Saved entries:
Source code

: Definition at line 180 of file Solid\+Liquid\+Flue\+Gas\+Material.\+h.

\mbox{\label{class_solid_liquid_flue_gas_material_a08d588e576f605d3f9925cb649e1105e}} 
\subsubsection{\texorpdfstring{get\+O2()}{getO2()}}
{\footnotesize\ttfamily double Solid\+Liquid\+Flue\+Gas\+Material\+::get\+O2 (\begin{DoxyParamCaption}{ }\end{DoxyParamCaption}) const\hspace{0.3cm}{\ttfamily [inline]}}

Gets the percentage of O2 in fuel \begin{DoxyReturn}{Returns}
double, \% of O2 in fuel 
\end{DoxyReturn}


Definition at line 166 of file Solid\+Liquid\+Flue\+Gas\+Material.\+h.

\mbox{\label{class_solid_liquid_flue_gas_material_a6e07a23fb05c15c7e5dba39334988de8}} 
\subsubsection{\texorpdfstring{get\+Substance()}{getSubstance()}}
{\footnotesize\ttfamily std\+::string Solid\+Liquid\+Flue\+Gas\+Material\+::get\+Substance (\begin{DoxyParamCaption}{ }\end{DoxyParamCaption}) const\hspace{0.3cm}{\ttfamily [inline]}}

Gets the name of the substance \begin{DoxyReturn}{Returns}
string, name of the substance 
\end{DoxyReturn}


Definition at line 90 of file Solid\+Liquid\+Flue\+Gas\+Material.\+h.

> [What needs to be done]:
Give the data again exactly, line for line.

> [Response to this exercise]:
Source code

: Definition at line 180 of file Solid\+Liquid\+Flue\+Gas\+Material.\+h.

\mbox{\label{class_solid_liquid_flue_gas_material_a08d588e576f605d3f9925cb649e1105e}} 
\subsubsection{\texorpdfstring{get\+O2()}{getO2()}}
{\footnotesize\ttfamily double Solid\+Liquid\+Flue\+Gas\+Material\+::get\+O2 (\begin{DoxyParamCaption}{ }\end{DoxyParamCaption}) const\hspace{0.3cm}{\ttfamily [inline]}}

Gets the percentage of O2 in fuel \begin{DoxyReturn}{Returns}
double, \% of O2 in fuel 
\end{DoxyReturn}


Definition at line 166 of file Solid\+Liquid\+Flue\+Gas\+Material.\+h.

\mbox{\label{class_solid_liquid_flue_gas_material_a6e07a23fb05c15c7e5dba39334988de8}} 
\subsubsection{\texorpdfstring{get\+Substance()}{getSubstance()}}
{\footnotesize\ttfamily std\+::string Solid\+Liquid\+Flue\+Gas\+Material\+::get\+Substance (\begin{DoxyParamCaption}{ }\end{DoxyParamCaption}) const\hspace{0.3cm}{\ttfamily [inline]}}

Gets the name of the substance \begin{DoxyReturn}{Returns}
string, name of the substance 
\end{DoxyReturn}


Definition at line 90 of file Solid\+Liquid\+Flue\+Gas\+Material.\+h.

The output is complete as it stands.